*** Records for this exercise
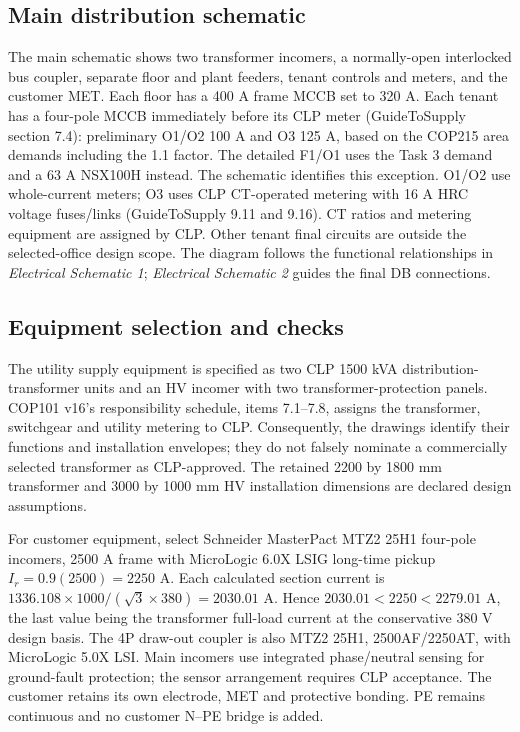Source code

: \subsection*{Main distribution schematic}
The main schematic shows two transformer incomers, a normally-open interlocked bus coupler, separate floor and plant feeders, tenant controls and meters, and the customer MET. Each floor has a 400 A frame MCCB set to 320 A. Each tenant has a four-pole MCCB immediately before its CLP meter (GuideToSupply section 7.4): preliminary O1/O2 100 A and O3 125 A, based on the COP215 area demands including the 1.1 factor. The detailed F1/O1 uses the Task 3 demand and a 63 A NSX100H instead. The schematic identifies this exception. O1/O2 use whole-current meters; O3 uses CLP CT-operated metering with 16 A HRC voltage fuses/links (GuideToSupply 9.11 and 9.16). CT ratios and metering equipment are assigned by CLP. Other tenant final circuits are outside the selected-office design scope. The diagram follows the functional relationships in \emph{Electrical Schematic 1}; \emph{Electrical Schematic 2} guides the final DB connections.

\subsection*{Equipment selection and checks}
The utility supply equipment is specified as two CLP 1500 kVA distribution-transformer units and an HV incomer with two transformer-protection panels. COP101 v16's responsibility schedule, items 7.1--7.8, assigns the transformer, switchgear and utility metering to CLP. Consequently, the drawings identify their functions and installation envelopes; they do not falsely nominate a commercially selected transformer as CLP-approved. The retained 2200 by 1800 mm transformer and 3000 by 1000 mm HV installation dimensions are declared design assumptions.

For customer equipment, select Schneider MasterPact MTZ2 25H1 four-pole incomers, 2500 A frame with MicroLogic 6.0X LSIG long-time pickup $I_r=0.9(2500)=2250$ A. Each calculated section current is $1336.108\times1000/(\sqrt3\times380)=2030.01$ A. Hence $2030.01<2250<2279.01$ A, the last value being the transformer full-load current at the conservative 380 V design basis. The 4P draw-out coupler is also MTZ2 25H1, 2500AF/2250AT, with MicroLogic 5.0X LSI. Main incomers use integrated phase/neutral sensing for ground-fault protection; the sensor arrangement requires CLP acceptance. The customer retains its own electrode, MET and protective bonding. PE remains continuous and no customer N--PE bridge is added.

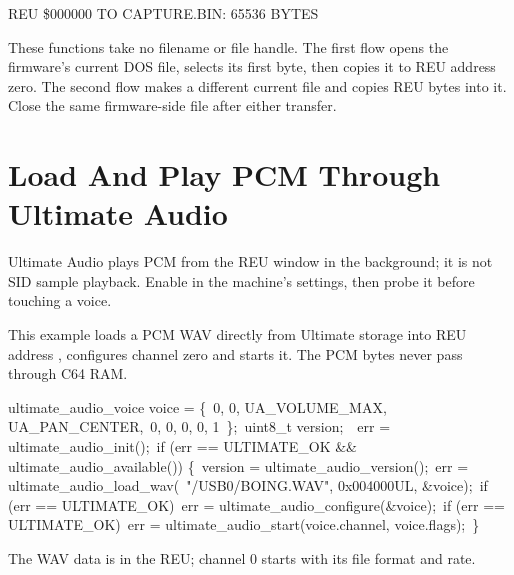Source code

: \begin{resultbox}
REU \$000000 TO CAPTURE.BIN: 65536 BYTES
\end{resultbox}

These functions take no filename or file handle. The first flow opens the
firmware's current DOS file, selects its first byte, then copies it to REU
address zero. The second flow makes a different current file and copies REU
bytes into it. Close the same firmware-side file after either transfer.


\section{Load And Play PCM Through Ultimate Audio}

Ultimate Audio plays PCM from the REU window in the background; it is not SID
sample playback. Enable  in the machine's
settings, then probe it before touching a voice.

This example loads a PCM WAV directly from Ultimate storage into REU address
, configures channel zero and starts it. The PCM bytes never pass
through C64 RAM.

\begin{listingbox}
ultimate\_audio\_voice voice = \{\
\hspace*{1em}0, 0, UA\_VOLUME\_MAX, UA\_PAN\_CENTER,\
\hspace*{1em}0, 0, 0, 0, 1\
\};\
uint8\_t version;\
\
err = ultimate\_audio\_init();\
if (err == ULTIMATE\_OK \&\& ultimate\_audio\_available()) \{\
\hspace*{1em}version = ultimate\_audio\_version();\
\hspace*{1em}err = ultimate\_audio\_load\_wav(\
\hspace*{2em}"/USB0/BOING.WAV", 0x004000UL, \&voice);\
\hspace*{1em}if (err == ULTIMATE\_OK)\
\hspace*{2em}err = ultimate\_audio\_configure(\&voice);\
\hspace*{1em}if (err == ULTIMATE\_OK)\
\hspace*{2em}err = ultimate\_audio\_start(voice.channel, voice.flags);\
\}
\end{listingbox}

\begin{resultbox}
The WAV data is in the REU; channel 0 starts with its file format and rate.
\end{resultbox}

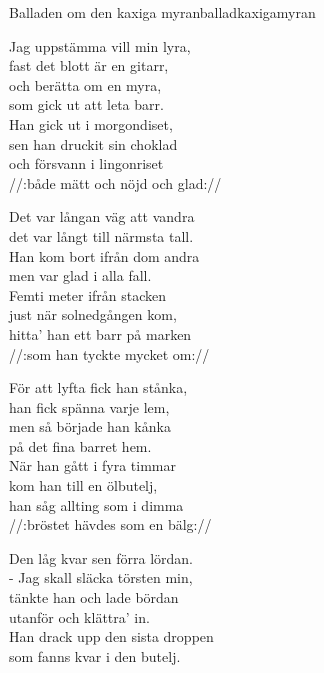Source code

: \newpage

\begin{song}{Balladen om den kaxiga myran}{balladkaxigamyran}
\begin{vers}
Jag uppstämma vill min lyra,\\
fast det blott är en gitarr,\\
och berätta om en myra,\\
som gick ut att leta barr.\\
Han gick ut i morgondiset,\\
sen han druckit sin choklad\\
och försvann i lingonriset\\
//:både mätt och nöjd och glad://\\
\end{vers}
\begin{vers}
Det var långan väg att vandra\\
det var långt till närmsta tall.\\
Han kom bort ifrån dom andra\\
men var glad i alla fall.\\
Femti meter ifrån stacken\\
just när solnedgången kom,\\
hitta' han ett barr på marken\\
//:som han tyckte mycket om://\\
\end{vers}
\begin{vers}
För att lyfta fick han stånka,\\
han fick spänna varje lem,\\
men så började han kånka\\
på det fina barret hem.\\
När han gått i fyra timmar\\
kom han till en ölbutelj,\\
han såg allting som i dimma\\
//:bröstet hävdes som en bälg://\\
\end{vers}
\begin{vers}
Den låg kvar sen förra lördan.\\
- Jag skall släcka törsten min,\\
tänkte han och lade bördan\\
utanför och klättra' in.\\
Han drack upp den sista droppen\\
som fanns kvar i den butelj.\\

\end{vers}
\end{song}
******
_Task details_
The records above need retyping in full. Omit the pictures, and change nothing else.

_Result for this task_
Source code

: \subsection*{Main distribution schematic}
The main schematic shows two transformer incomers, a normally-open interlocked bus coupler, separate floor and plant feeders, tenant controls and meters, and the customer MET. Each floor has a 400 A frame MCCB set to 320 A. Each tenant has a four-pole MCCB immediately before its CLP meter (GuideToSupply section 7.4): preliminary O1/O2 100 A and O3 125 A, based on the COP215 area demands including the 1.1 factor. The detailed F1/O1 uses the Task 3 demand and a 63 A NSX100H instead. The schematic identifies this exception. O1/O2 use whole-current meters; O3 uses CLP CT-operated metering with 16 A HRC voltage fuses/links (GuideToSupply 9.11 and 9.16). CT ratios and metering equipment are assigned by CLP. Other tenant final circuits are outside the selected-office design scope. The diagram follows the functional relationships in \emph{Electrical Schematic 1}; \emph{Electrical Schematic 2} guides the final DB connections.

\subsection*{Equipment selection and checks}
The utility supply equipment is specified as two CLP 1500 kVA distribution-transformer units and an HV incomer with two transformer-protection panels. COP101 v16's responsibility schedule, items 7.1--7.8, assigns the transformer, switchgear and utility metering to CLP. Consequently, the drawings identify their functions and installation envelopes; they do not falsely nominate a commercially selected transformer as CLP-approved. The retained 2200 by 1800 mm transformer and 3000 by 1000 mm HV installation dimensions are declared design assumptions.

For customer equipment, select Schneider MasterPact MTZ2 25H1 four-pole incomers, 2500 A frame with MicroLogic 6.0X LSIG long-time pickup $I_r=0.9(2500)=2250$ A. Each calculated section current is $1336.108\times1000/(\sqrt3\times380)=2030.01$ A. Hence $2030.01<2250<2279.01$ A, the last value being the transformer full-load current at the conservative 380 V design basis. The 4P draw-out coupler is also MTZ2 25H1, 2500AF/2250AT, with MicroLogic 5.0X LSI. Main incomers use integrated phase/neutral sensing for ground-fault protection; the sensor arrangement requires CLP acceptance. The customer retains its own electrode, MET and protective bonding. PE remains continuous and no customer N--PE bridge is added.

Source code

: \begin{resultbox}
REU \$000000 TO CAPTURE.BIN: 65536 BYTES
\end{resultbox}

These functions take no filename or file handle. The first flow opens the
firmware's current DOS file, selects its first byte, then copies it to REU
address zero. The second flow makes a different current file and copies REU
bytes into it. Close the same firmware-side file after either transfer.


\section{Load And Play PCM Through Ultimate Audio}

Ultimate Audio plays PCM from the REU window in the background; it is not SID
sample playback. Enable  in the machine's
settings, then probe it before touching a voice.

This example loads a PCM WAV directly from Ultimate storage into REU address
, configures channel zero and starts it. The PCM bytes never pass
through C64 RAM.

\begin{listingbox}
ultimate\_audio\_voice voice = \{\
\hspace*{1em}0, 0, UA\_VOLUME\_MAX, UA\_PAN\_CENTER,\
\hspace*{1em}0, 0, 0, 0, 1\
\};\
uint8\_t version;\
\
err = ultimate\_audio\_init();\
if (err == ULTIMATE\_OK \&\& ultimate\_audio\_available()) \{\
\hspace*{1em}version = ultimate\_audio\_version();\
\hspace*{1em}err = ultimate\_audio\_load\_wav(\
\hspace*{2em}"/USB0/BOING.WAV", 0x004000UL, \&voice);\
\hspace*{1em}if (err == ULTIMATE\_OK)\
\hspace*{2em}err = ultimate\_audio\_configure(\&voice);\
\hspace*{1em}if (err == ULTIMATE\_OK)\
\hspace*{2em}err = ultimate\_audio\_start(voice.channel, voice.flags);\
\}
\end{listingbox}

\begin{resultbox}
The WAV data is in the REU; channel 0 starts with its file format and rate.
\end{resultbox}

Source code

: \newpage

\begin{song}{Balladen om den kaxiga myran}{balladkaxigamyran}
\begin{vers}
Jag uppstämma vill min lyra,\\
fast det blott är en gitarr,\\
och berätta om en myra,\\
som gick ut att leta barr.\\
Han gick ut i morgondiset,\\
sen han druckit sin choklad\\
och försvann i lingonriset\\
//:både mätt och nöjd och glad://\\
\end{vers}
\begin{vers}
Det var långan väg att vandra\\
det var långt till närmsta tall.\\
Han kom bort ifrån dom andra\\
men var glad i alla fall.\\
Femti meter ifrån stacken\\
just när solnedgången kom,\\
hitta' han ett barr på marken\\
//:som han tyckte mycket om://\\
\end{vers}
\begin{vers}
För att lyfta fick han stånka,\\
han fick spänna varje lem,\\
men så började han kånka\\
på det fina barret hem.\\
När han gått i fyra timmar\\
kom han till en ölbutelj,\\
han såg allting som i dimma\\
//:bröstet hävdes som en bälg://\\
\end{vers}
\begin{vers}
Den låg kvar sen förra lördan.\\
- Jag skall släcka törsten min,\\
tänkte han och lade bördan\\
utanför och klättra' in.\\
Han drack upp den sista droppen\\
som fanns kvar i den butelj.\\

\end{vers}
\end{song}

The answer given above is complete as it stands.